╭─ EXERCISE DATA
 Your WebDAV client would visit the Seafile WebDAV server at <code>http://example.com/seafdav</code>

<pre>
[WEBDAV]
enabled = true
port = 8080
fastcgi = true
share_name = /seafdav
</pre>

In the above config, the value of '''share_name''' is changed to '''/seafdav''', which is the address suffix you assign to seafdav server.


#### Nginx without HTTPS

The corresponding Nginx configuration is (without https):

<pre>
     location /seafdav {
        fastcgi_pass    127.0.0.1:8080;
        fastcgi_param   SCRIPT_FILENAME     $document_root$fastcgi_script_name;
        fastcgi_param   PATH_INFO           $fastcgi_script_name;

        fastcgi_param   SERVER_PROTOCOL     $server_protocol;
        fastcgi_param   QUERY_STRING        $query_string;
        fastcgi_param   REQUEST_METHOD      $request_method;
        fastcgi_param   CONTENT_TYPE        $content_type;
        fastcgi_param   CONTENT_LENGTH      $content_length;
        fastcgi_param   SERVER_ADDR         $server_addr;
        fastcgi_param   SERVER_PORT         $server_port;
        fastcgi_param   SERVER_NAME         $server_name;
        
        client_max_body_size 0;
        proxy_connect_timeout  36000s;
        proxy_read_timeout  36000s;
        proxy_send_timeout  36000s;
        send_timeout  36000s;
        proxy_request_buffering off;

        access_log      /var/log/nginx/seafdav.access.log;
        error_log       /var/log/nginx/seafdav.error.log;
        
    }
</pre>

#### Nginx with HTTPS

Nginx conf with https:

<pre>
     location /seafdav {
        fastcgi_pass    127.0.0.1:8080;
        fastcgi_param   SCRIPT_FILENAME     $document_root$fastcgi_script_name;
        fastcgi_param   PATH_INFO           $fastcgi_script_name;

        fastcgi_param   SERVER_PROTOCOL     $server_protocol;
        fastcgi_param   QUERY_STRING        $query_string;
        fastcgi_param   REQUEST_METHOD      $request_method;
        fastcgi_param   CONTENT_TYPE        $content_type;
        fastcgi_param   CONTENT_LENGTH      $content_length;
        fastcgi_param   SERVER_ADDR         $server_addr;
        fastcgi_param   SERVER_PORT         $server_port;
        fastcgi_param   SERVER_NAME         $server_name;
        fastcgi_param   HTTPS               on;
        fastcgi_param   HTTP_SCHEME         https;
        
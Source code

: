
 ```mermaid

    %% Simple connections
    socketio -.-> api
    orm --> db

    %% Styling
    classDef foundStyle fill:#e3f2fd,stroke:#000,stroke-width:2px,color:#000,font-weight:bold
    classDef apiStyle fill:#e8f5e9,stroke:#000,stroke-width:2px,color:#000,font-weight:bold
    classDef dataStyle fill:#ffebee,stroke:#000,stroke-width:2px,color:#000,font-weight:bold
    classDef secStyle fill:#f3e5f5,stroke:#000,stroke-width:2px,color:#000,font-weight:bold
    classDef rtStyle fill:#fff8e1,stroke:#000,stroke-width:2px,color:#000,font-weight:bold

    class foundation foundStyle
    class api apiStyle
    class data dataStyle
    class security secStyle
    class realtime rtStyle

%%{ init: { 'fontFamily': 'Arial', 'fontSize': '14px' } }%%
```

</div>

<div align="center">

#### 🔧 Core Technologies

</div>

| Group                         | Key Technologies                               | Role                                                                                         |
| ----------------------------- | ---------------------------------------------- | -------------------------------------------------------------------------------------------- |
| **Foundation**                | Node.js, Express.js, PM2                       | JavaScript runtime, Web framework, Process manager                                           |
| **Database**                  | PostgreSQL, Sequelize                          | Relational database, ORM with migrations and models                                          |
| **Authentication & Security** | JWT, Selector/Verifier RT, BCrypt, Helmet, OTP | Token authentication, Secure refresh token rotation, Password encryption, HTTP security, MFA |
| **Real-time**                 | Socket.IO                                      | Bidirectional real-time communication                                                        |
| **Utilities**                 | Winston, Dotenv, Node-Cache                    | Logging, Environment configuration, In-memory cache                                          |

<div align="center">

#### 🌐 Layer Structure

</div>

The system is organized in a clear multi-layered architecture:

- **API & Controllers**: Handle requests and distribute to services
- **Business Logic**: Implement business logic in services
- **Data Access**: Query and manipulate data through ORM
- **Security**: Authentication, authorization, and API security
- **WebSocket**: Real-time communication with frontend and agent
╰─
> **PROBLEM TO SOLVE**
Only the data above, repeated exactly, should make up the reply.

> **ANSWER TO THE EXERCISE**
 Your WebDAV client would visit the Seafile WebDAV server at <code>http://example.com/seafdav</code>

<pre>
[WEBDAV]
enabled = true
port = 8080
fastcgi = true
share_name = /seafdav
</pre>

In the above config, the value of '''share_name''' is changed to '''/seafdav''', which is the address suffix you assign to seafdav server.


#### Nginx without HTTPS

The corresponding Nginx configuration is (without https):

<pre>
     location /seafdav {
        fastcgi_pass    127.0.0.1:8080;
        fastcgi_param   SCRIPT_FILENAME     $document_root$fastcgi_script_name;
        fastcgi_param   PATH_INFO           $fastcgi_script_name;

        fastcgi_param   SERVER_PROTOCOL     $server_protocol;
        fastcgi_param   QUERY_STRING        $query_string;
        fastcgi_param   REQUEST_METHOD      $request_method;
        fastcgi_param   CONTENT_TYPE        $content_type;
        fastcgi_param   CONTENT_LENGTH      $content_length;
        fastcgi_param   SERVER_ADDR         $server_addr;
        fastcgi_param   SERVER_PORT         $server_port;
        fastcgi_param   SERVER_NAME         $server_name;
        
        client_max_body_size 0;
        proxy_connect_timeout  36000s;
        proxy_read_timeout  36000s;
        proxy_send_timeout  36000s;
        send_timeout  36000s;
        proxy_request_buffering off;

        access_log      /var/log/nginx/seafdav.access.log;
        error_log       /var/log/nginx/seafdav.error.log;
        
    }
</pre>

#### Nginx with HTTPS

Nginx conf with https:

<pre>
     location /seafdav {
        fastcgi_pass    127.0.0.1:8080;
        fastcgi_param   SCRIPT_FILENAME     $document_root$fastcgi_script_name;
        fastcgi_param   PATH_INFO           $fastcgi_script_name;

        fastcgi_param   SERVER_PROTOCOL     $server_protocol;
        fastcgi_param   QUERY_STRING        $query_string;
        fastcgi_param   REQUEST_METHOD      $request_method;
        fastcgi_param   CONTENT_TYPE        $content_type;
        fastcgi_param   CONTENT_LENGTH      $content_length;
        fastcgi_param   SERVER_ADDR         $server_addr;
        fastcgi_param   SERVER_PORT         $server_port;
        fastcgi_param   SERVER_NAME         $server_name;
        fastcgi_param   HTTPS               on;
        fastcgi_param   HTTP_SCHEME         https;
        
Source code

:
 ```mermaid

    %% Simple connections
    socketio -.-> api
    orm --> db

    %% Styling
    classDef foundStyle fill:#e3f2fd,stroke:#000,stroke-width:2px,color:#000,font-weight:bold
    classDef apiStyle fill:#e8f5e9,stroke:#000,stroke-width:2px,color:#000,font-weight:bold
    classDef dataStyle fill:#ffebee,stroke:#000,stroke-width:2px,color:#000,font-weight:bold
    classDef secStyle fill:#f3e5f5,stroke:#000,stroke-width:2px,color:#000,font-weight:bold
    classDef rtStyle fill:#fff8e1,stroke:#000,stroke-width:2px,color:#000,font-weight:bold

    class foundation foundStyle
    class api apiStyle
    class data dataStyle
    class security secStyle
    class realtime rtStyle

%%{ init: { 'fontFamily': 'Arial', 'fontSize': '14px' } }%%
```

</div>

<div align="center">

#### 🔧 Core Technologies

</div>

| Group                         | Key Technologies                               | Role                                                                                         |
| ----------------------------- | ---------------------------------------------- | -------------------------------------------------------------------------------------------- |
| **Foundation**                | Node.js, Express.js, PM2                       | JavaScript runtime, Web framework, Process manager                                           |
| **Database**                  | PostgreSQL, Sequelize                          | Relational database, ORM with migrations and models                                          |
| **Authentication & Security** | JWT, Selector/Verifier RT, BCrypt, Helmet, OTP | Token authentication, Secure refresh token rotation, Password encryption, HTTP security, MFA |
| **Real-time**                 | Socket.IO                                      | Bidirectional real-time communication                                                        |
| **Utilities**                 | Winston, Dotenv, Node-Cache                    | Logging, Environment configuration, In-memory cache                                          |

<div align="center">

#### 🌐 Layer Structure

</div>

The system is organized in a clear multi-layered architecture:

- **API & Controllers**: Handle requests and distribute to services
- **Business Logic**: Implement business logic in services
- **Data Access**: Query and manipulate data through ORM
- **Security**: Authentication, authorization, and API security
- **WebSocket**: Real-time communication with frontend and agent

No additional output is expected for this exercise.